By Kara Witherow, Editor
While seven resolutions have been presented to the Conference Committee on Resolutions for consideration and vote by the 2022 South Georgia Annual Conference, there’s an eighth - and perhaps less obvious - resolution contained in the 2022 Book of Recommendations and Reports.
Written into Recommendation 1 of the Conference Board of Trustees’ report is a resolution stating the intent of the Conference Trustees to extend South Georgia’s current disaffiliation policy through December 31, 2024.
Already voted on and approved by the Trustees, the resolution states, “the Trustees wish to provide a means for local churches desiring to exit the denomination on the terms outlined in ¶2553 after the expiration of ¶2553.”
With the further postponement of General Conference to 2024, the Trustees believe it is important to give South Georgia congregations additional time to pray, discern, and make decisions, said Dr. Jimmy Asbell, president of the Conference Board of Trustees.
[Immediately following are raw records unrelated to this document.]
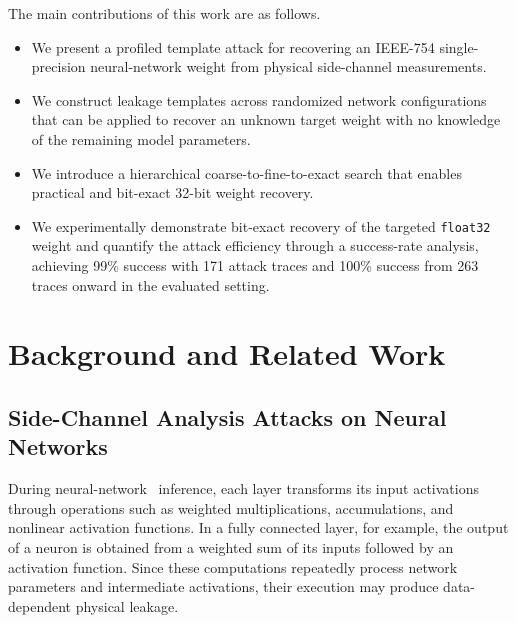 \documentclass[conference]{IEEEtran}
\begin{document}
The main contributions of this work are as follows.
\begin{itemize}
	\vspace{-0.2cm}
	\item We present a profiled template attack for recovering an IEEE-754 single-precision neural-network weight from physical side-channel measurements.
	\item We construct leakage templates across randomized network configurations that can be applied to recover an unknown target weight with no knowledge of the remaining model parameters.
	\item We introduce a hierarchical coarse-to-fine-to-exact search that enables practical and bit-exact 32-bit weight recovery.
	\item We experimentally demonstrate bit-exact recovery of the targeted \texttt{float32} weight and quantify the attack efficiency through a success-rate analysis, achieving 99\% success with 171 attack traces and 100\% success from 263 traces onward in the evaluated setting.
\end{itemize}



\section{Background and Related Work}
\label{sec:background}

\subsection{Side-Channel Analysis Attacks on Neural Networks}
\label{sec:scaonnn}
During neural-network~\cite{goodfellow2016deep} inference, each layer transforms its input activations through operations such as weighted multiplications, accumulations, and nonlinear activation functions.
In a fully connected layer, for example, the output of a neuron is obtained from a weighted sum of its inputs followed by an activation function.
Since these computations repeatedly process network parameters and intermediate activations, their execution may produce data-dependent physical leakage.
\end{document}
“It was the intent of the Trustees to prevent an unpredictable or unanticipated closing of a window and force a church to make a decision it was otherwise not prepared or not desiring to make,” he said. “We didn’t want time to be the deciding factor but wanted to give congregations time to make informed, prayerful decisions. If us honoring the terms a year longer does that, we think that’s in the best interest of the Conference.”
The Conference’s disaffiliation policy, approved during the 2019 Annual Conference session, grants local churches limited rights to exit the denomination prior to December 31, 2023.
“I am grateful to Jimmy Asbell and the Trustees for putting together this recommendation,” said Dr. Jay Harris, Assistant to the Bishop for Ministerial Services. “Being able to set deadlines after General Conference meets makes a world of difference. I hear of too many instances where churches feel under pressure to rush toward disaffiliation in order to beat deadlines. This is not a time to be propelled by fear and anxious emotion.”
The Conference Board of Trustees’ report can be read beginning on page 31 of the “Book of Recommendations and Reports.”